Josef Stalin exercised supreme power in the Soviet Union from 1929 until his death in 1953. During that quarter-century, by Oleg Khlevniuk’s estimate, he caused the imprisonment and execution of no fewer than a million Soviet citizens per year. Millions more were victims of famine directly resulting from Stalin's policies. What drove him toward such ruthlessness? This essential biography, by the author most deeply familiar with the vast archives of the Soviet era, offers an unprecedented, fine-grained portrait of Stalin the man and dictator. Without mythologizing Stalin as either benevolent or an evil genius, Khlevniuk resolves numerous controversies about specific events in the dictator’s life while assembling many hundreds of previously unknown letters, memos, reports, and diaries into a comprehensive, compelling narrative of a life that altered the course of world history.
 
In brief, revealing prologues to each chapter, Khlevniuk takes his reader into Stalin’s favorite dacha, where the innermost circle of Soviet leadership gathered as their vozhd lay dying.

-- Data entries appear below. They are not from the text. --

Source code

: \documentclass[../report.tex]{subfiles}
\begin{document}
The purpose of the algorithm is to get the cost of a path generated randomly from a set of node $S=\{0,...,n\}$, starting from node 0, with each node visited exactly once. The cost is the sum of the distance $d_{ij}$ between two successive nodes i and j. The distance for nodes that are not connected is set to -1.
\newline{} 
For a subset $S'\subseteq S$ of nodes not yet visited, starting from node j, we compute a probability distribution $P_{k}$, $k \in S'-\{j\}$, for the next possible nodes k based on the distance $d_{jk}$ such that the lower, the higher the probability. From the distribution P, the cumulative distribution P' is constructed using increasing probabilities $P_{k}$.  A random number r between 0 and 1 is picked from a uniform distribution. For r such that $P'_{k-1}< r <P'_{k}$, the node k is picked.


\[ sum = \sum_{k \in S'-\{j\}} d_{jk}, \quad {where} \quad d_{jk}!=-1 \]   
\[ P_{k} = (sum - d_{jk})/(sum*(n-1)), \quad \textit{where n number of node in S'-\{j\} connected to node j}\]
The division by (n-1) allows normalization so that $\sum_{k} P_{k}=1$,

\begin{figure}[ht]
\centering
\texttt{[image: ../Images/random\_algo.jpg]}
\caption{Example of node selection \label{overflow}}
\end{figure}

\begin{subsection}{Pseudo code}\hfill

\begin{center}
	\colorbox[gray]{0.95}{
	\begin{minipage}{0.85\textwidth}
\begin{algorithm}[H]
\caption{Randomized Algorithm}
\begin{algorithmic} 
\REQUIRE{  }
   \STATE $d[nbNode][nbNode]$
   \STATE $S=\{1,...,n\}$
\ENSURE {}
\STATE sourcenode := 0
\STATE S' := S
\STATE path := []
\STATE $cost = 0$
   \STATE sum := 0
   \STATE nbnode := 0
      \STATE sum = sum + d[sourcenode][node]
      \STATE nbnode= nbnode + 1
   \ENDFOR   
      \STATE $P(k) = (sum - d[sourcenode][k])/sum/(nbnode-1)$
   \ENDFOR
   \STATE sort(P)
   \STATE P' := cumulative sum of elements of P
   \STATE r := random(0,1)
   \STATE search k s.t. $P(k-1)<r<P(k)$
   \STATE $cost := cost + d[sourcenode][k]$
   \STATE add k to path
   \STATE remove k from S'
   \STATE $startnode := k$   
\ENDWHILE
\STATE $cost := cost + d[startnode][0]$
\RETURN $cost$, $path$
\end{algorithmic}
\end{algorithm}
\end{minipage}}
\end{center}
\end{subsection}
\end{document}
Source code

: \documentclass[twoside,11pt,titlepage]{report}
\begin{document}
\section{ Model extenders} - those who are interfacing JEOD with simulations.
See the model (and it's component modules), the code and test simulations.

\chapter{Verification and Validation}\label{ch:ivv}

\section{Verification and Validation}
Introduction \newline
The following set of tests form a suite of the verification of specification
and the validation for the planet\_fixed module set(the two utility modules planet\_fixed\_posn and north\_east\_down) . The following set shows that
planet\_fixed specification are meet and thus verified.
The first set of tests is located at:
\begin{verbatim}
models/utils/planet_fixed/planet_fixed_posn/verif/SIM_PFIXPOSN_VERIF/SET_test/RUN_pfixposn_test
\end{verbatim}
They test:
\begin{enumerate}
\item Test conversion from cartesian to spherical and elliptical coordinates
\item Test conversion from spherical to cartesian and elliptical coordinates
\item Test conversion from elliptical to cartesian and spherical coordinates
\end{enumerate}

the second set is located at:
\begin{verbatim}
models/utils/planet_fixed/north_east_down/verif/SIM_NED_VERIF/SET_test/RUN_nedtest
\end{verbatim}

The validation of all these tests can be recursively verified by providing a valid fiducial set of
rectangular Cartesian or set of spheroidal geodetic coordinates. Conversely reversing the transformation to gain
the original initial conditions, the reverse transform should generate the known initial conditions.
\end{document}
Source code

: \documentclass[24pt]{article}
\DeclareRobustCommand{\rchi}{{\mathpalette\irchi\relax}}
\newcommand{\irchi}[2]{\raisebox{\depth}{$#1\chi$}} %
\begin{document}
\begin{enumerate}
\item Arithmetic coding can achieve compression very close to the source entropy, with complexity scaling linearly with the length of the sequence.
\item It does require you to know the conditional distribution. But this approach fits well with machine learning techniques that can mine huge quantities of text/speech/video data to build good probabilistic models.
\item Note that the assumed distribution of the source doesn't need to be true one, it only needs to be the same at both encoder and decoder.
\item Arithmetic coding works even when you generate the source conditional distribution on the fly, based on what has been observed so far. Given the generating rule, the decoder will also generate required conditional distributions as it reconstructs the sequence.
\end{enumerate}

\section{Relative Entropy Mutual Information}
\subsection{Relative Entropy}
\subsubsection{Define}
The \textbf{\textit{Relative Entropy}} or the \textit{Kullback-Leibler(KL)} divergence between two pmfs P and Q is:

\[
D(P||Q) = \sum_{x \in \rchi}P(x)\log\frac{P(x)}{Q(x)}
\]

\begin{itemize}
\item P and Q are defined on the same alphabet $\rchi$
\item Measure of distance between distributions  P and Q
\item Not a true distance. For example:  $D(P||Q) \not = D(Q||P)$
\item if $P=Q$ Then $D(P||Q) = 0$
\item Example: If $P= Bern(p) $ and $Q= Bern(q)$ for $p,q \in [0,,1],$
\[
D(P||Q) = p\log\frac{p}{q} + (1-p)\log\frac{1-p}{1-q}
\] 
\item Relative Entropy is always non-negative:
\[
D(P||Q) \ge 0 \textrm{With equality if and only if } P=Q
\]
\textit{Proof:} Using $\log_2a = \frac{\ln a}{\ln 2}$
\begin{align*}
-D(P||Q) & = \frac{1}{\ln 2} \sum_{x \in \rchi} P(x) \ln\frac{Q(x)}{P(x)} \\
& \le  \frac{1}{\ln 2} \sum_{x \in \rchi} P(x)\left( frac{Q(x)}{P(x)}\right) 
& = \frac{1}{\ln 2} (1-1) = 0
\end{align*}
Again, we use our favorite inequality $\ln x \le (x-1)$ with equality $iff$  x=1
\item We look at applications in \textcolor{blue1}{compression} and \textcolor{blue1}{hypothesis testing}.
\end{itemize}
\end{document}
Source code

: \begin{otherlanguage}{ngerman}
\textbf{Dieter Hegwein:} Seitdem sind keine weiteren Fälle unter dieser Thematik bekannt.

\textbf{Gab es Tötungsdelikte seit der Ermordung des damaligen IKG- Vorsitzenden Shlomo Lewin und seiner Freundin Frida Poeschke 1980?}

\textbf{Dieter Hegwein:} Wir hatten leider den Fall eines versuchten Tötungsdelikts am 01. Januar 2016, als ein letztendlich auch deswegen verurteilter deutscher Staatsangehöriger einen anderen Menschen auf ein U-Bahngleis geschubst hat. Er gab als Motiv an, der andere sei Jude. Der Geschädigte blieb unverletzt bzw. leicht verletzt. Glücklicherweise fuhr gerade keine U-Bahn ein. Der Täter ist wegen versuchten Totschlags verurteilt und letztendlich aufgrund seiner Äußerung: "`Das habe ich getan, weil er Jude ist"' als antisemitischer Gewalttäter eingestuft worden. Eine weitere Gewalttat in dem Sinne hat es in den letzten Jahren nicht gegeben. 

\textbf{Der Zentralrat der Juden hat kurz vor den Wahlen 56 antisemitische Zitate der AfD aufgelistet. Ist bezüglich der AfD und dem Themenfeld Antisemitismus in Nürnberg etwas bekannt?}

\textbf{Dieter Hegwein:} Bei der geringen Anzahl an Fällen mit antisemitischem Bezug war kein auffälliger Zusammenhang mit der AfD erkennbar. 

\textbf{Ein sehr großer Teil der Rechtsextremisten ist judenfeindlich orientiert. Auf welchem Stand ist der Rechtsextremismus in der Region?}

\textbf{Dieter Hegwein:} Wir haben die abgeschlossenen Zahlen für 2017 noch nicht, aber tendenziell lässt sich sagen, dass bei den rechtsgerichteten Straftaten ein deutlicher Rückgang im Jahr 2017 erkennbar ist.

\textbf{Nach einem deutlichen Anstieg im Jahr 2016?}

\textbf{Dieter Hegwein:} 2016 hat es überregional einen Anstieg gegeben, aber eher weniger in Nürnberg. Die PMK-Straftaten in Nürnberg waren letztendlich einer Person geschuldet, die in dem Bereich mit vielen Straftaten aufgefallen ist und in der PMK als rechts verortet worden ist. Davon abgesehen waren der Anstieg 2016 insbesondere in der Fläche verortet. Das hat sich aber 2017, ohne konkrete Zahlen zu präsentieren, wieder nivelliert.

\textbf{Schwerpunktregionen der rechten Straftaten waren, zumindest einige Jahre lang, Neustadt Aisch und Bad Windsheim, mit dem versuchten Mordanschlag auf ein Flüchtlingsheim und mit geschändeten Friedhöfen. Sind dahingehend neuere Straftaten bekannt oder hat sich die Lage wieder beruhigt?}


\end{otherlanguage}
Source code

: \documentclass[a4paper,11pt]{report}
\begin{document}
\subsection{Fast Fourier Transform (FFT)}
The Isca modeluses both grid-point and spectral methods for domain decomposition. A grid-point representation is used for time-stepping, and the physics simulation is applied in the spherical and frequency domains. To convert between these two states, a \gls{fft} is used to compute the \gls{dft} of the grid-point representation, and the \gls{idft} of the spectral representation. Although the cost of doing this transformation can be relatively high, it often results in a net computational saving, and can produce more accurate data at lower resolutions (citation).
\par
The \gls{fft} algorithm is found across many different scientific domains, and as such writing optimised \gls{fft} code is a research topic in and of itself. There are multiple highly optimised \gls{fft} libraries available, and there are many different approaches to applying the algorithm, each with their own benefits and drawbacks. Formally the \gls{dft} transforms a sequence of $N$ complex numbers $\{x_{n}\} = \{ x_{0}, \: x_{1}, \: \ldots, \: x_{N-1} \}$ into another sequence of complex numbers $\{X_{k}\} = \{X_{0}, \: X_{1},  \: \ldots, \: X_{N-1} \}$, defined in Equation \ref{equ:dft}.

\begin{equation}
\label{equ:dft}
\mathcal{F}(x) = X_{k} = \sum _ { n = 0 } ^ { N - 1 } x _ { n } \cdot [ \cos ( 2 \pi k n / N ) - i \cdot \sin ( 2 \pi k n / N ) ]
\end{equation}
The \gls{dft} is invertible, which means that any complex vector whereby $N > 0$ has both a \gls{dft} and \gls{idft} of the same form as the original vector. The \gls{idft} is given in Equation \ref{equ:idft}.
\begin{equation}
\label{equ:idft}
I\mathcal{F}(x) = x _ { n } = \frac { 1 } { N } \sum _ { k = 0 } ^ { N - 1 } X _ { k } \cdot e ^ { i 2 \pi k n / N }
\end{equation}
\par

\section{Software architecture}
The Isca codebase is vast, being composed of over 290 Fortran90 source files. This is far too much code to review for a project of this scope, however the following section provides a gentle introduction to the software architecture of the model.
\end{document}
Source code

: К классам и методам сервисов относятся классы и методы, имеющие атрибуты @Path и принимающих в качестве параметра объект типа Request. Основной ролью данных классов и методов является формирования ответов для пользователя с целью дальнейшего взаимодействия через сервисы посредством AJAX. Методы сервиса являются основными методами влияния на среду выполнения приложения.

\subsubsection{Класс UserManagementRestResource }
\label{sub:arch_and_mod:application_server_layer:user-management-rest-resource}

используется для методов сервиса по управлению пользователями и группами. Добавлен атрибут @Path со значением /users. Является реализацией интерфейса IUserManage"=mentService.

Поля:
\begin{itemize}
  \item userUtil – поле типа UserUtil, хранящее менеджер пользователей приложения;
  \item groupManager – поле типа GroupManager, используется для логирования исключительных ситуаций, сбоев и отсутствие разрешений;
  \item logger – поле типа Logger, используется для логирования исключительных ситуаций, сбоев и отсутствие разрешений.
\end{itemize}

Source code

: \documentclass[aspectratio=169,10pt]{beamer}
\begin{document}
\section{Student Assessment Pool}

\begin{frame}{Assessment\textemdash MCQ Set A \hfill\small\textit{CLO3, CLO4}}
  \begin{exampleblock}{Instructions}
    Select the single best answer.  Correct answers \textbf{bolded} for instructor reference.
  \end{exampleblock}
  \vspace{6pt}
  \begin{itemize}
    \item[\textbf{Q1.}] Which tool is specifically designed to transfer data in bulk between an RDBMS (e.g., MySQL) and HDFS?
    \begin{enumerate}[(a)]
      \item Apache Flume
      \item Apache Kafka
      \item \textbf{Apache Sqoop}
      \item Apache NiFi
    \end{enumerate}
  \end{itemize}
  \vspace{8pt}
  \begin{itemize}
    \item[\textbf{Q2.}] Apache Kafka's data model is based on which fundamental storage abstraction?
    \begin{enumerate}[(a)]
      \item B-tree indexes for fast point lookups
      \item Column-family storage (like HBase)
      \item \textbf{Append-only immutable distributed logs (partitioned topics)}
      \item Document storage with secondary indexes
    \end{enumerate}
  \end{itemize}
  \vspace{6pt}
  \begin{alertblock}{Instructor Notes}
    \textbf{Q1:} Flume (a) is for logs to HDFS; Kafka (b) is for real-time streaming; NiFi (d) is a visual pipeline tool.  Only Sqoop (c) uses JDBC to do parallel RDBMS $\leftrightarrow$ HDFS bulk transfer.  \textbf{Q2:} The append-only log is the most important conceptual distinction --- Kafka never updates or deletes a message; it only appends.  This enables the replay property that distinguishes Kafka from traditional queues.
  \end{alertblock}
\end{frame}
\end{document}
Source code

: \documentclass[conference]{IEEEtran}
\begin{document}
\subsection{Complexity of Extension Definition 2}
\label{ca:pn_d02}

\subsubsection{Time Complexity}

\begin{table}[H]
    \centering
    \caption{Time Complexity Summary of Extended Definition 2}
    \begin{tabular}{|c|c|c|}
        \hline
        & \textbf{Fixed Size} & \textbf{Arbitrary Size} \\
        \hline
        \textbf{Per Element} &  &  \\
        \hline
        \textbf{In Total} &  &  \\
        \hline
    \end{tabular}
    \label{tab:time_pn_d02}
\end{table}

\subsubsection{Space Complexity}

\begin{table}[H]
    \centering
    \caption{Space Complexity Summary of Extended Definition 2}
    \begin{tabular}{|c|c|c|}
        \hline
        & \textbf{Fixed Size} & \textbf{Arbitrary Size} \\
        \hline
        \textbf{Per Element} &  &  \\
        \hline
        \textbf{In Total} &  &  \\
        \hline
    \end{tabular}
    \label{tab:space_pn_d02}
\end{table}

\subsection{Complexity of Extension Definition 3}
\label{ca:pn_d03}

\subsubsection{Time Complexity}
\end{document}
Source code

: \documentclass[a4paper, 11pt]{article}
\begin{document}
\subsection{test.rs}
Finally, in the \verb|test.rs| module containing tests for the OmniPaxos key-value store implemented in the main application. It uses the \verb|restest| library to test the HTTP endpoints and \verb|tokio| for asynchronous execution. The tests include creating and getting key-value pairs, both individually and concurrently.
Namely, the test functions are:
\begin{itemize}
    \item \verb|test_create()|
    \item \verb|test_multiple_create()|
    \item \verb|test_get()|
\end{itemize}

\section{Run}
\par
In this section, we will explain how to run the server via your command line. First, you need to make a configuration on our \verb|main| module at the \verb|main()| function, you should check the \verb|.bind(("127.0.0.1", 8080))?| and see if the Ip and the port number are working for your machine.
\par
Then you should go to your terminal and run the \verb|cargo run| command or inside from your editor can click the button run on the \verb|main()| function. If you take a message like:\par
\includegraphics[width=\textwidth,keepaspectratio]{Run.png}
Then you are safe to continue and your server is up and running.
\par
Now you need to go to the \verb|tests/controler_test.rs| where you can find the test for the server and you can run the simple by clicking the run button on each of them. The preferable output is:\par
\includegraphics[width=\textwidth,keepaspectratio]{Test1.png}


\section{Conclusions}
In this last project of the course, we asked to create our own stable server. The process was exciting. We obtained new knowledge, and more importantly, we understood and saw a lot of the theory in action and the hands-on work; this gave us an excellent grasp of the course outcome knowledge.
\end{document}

Chronological chapters then illuminate major themes: Stalin’s childhood, his involvement in the Revolution and the early Bolshevik government under Lenin, his assumption of undivided power and mandate for industrialization and collectivization, the Terror, World War II, and the postwar period. At the book’s conclusion, the author presents a cogent warning against nostalgia for the Stalinist era.
 

Oleg V. Khlevniuk is a leading research fellow at the National Research University Higher School of Economics (HSE) International Center for the History and Sociology of World War II and Its Consequences and senior research fellow at the State Archive of the Russian Federation. His previous Yale books include The History of the Gulag, Master of the House: Stalin and His Inner Circle, and several collections of Stalin's correspondence.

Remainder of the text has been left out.